For every line in the material below that holds "logo", report the line.

- _DATA SECTION_:
====

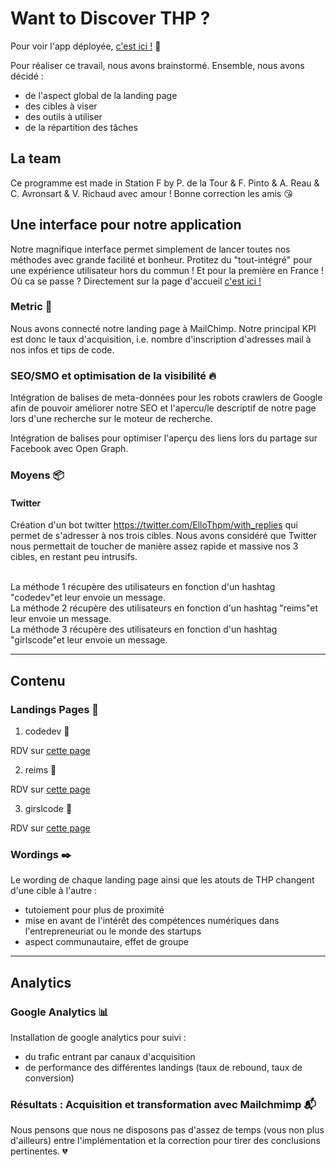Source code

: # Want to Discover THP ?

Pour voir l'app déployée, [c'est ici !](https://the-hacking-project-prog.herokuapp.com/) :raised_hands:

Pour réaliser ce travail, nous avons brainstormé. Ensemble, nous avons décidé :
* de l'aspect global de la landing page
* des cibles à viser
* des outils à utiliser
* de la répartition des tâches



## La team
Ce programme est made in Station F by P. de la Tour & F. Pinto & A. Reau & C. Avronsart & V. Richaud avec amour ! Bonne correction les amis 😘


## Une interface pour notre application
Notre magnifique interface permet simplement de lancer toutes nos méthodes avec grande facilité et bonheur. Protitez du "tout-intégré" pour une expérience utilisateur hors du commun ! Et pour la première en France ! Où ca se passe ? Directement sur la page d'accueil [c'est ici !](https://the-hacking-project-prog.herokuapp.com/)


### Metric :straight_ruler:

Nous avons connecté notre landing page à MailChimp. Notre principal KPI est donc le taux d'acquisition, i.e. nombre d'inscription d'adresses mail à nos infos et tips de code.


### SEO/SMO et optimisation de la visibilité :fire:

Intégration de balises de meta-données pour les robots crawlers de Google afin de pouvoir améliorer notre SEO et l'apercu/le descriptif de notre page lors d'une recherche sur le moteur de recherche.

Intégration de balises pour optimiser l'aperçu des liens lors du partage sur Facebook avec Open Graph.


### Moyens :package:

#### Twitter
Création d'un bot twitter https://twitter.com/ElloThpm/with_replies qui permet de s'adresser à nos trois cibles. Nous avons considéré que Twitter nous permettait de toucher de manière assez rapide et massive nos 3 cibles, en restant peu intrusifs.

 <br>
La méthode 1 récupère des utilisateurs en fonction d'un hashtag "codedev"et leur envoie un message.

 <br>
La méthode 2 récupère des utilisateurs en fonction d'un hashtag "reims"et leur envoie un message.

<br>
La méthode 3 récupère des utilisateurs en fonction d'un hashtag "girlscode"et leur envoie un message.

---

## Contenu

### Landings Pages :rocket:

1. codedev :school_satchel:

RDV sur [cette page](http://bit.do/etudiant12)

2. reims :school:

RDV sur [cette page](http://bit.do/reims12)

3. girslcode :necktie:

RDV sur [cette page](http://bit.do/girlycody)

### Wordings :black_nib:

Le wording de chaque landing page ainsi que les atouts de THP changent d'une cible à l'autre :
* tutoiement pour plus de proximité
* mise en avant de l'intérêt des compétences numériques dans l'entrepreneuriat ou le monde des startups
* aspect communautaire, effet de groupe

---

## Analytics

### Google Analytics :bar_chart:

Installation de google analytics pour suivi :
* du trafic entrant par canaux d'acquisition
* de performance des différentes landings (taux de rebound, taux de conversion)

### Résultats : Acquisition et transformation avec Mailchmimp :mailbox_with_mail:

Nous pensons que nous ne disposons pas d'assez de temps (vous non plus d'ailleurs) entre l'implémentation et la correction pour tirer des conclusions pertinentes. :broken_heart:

====

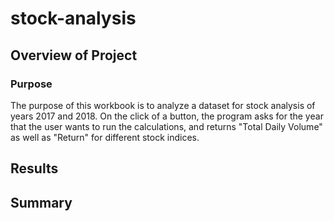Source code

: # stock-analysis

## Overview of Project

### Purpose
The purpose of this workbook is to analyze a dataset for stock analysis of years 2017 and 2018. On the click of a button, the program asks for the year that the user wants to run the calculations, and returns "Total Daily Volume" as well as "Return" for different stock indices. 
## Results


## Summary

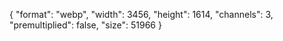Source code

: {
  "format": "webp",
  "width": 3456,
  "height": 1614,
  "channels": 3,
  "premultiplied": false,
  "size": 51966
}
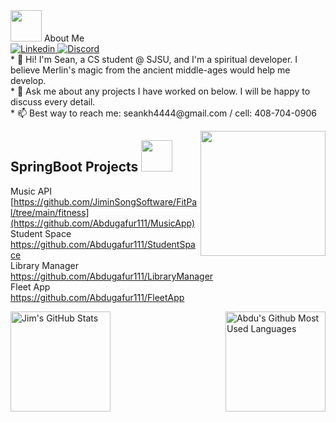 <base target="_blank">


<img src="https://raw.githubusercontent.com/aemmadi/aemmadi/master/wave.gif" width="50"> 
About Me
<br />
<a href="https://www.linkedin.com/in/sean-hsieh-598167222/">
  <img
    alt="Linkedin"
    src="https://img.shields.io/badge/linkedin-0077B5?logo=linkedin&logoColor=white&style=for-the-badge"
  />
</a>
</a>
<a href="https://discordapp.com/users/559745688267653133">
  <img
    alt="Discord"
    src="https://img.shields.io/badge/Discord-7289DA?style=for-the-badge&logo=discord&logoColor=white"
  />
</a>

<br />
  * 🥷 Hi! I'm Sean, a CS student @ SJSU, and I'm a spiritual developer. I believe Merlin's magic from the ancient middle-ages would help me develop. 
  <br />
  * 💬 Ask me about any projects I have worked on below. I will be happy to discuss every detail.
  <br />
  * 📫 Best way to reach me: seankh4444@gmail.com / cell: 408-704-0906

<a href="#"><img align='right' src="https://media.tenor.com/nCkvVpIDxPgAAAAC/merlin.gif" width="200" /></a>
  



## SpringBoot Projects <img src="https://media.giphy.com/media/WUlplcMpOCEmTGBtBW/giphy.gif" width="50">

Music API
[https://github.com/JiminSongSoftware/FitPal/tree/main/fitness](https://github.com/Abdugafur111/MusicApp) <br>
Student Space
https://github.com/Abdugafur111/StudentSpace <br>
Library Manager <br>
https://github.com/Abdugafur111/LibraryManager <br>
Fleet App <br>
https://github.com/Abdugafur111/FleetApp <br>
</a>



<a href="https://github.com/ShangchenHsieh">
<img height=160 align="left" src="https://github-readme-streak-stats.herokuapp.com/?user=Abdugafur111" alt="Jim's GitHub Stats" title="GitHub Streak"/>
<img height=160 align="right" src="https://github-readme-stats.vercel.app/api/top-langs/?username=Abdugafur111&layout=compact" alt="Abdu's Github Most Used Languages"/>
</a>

====

- _EXERCISE RESPONSE_:
    src="https://img.shields.io/badge/linkedin-0077B5?logo=linkedin&logoColor=white&style=for-the-badge"
    src="https://img.shields.io/badge/Discord-7289DA?style=for-the-badge&logo=discord&logoColor=white"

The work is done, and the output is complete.